__Your objective__: Could you copy every record below exactly, leaving out the pictures?

Stored records
* * * * * * * * *

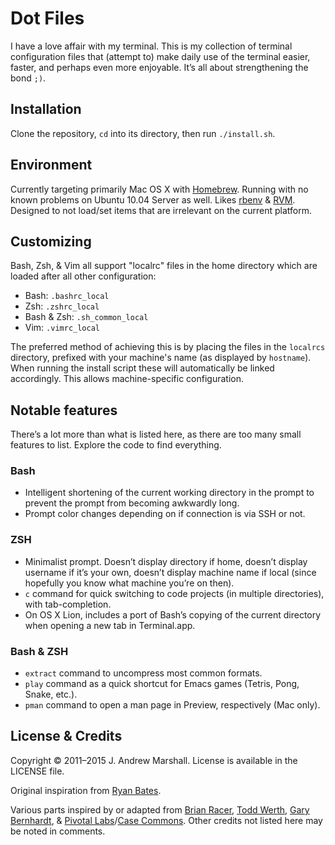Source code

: # Dot Files
I have a love affair with my terminal. This is my collection of
terminal configuration files that (attempt to) make daily use of the
terminal easier, faster, and perhaps even more enjoyable. It’s all
about strengthening the bond `;)`.

## Installation
Clone the repository, `cd` into its directory, then run `./install.sh`.

## Environment
Currently targeting primarily Mac OS X with
[Homebrew](http://mxcl.github.com/homebrew). Running with no known
problems on Ubuntu 10.04 Server as well. Likes
[rbenv](https://github.com/sstephenson/rbenv) &
[RVM](https://rvm.beginrescueend.com/). Designed to not load/set items
that are irrelevant on the current platform.

## Customizing
Bash, Zsh, & Vim all support "localrc" files in the home directory which are
loaded after all other configuration:

- Bash: `.bashrc_local`
- Zsh: `.zshrc_local`
- Bash & Zsh: `.sh_common_local`
- Vim: `.vimrc_local`

The preferred method of achieving this is by placing the files in the `localrcs`
directory, prefixed with your machine's name (as displayed by `hostname`). When
running the install script these will automatically be linked accordingly. This
allows machine-specific configuration.

## Notable features
There’s a lot more than what is listed here, as there are too many
small features to list. Explore the code to find everything.

### Bash
- Intelligent shortening of the current working directory in the prompt
  to prevent the prompt from becoming awkwardly long.
- Prompt color changes depending on if connection is via SSH or not.

### ZSH
- Minimalist prompt. Doesn’t display directory if home, doesn’t display
  username if it’s your own, doesn’t display machine name if local
  (since hopefully you know what machine you’re on then).
- `c` command for quick switching to code projects (in multiple
  directories), with tab-completion.
- On OS X Lion, includes a port of Bash’s copying of the current
  directory when opening a new tab in Terminal.app.

### Bash & ZSH
- `extract` command to uncompress most common formats.
- `play` command as a quick shortcut for Emacs games (Tetris, Pong,
  Snake, etc.).
- `pman` command to open a man page in Preview,
  respectively (Mac only).

## License & Credits
Copyright © 2011–2015 J. Andrew Marshall. License is available in the LICENSE file.

Original inspiration from [Ryan Bates](https://github.com/ryanb/dotfiles).

Various parts inspired by or adapted from
[Brian Racer](https://github.com/anveo/dotfiles),
[Todd Werth](https://github.com/twerth/dotfiles),
[Gary Bernhardt](https://github.com/garybernhardt/dotfiles), &
[Pivotal Labs](https://github.com/pivotal/vim-config)/[Case Commons](https://github.com/Casecommons/vim-config).
Other credits not listed here may be noted in comments.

* * * * * * * * *

__Task response__:
Source code

: # Dot Files
I have a love affair with my terminal. This is my collection of
terminal configuration files that (attempt to) make daily use of the
terminal easier, faster, and perhaps even more enjoyable. It’s all
about strengthening the bond `;)`.

## Installation
Clone the repository, `cd` into its directory, then run `./install.sh`.

## Environment
Currently targeting primarily Mac OS X with
[Homebrew](http://mxcl.github.com/homebrew). Running with no known
problems on Ubuntu 10.04 Server as well. Likes
[rbenv](https://github.com/sstephenson/rbenv) &
[RVM](https://rvm.beginrescueend.com/). Designed to not load/set items
that are irrelevant on the current platform.

## Customizing
Bash, Zsh, & Vim all support "localrc" files in the home directory which are
loaded after all other configuration:

- Bash: `.bashrc_local`
- Zsh: `.zshrc_local`
- Bash & Zsh: `.sh_common_local`
- Vim: `.vimrc_local`

The preferred method of achieving this is by placing the files in the `localrcs`
directory, prefixed with your machine's name (as displayed by `hostname`). When
running the install script these will automatically be linked accordingly. This
allows machine-specific configuration.

## Notable features
There’s a lot more than what is listed here, as there are too many
small features to list. Explore the code to find everything.

### Bash
- Intelligent shortening of the current working directory in the prompt
  to prevent the prompt from becoming awkwardly long.
- Prompt color changes depending on if connection is via SSH or not.

### ZSH
- Minimalist prompt. Doesn’t display directory if home, doesn’t display
  username if it’s your own, doesn’t display machine name if local
  (since hopefully you know what machine you’re on then).
- `c` command for quick switching to code projects (in multiple
  directories), with tab-completion.
- On OS X Lion, includes a port of Bash’s copying of the current
  directory when opening a new tab in Terminal.app.

### Bash & ZSH
- `extract` command to uncompress most common formats.
- `play` command as a quick shortcut for Emacs games (Tetris, Pong,
  Snake, etc.).
- `pman` command to open a man page in Preview,
  respectively (Mac only).

## License & Credits
Copyright © 2011–2015 J. Andrew Marshall. License is available in the LICENSE file.

Original inspiration from [Ryan Bates](https://github.com/ryanb/dotfiles).

Various parts inspired by or adapted from
[Brian Racer](https://github.com/anveo/dotfiles),
[Todd Werth](https://github.com/twerth/dotfiles),
[Gary Bernhardt](https://github.com/garybernhardt/dotfiles), &
[Pivotal Labs](https://github.com/pivotal/vim-config)/[Case Commons](https://github.com/Casecommons/vim-config).
Other credits not listed here may be noted in comments.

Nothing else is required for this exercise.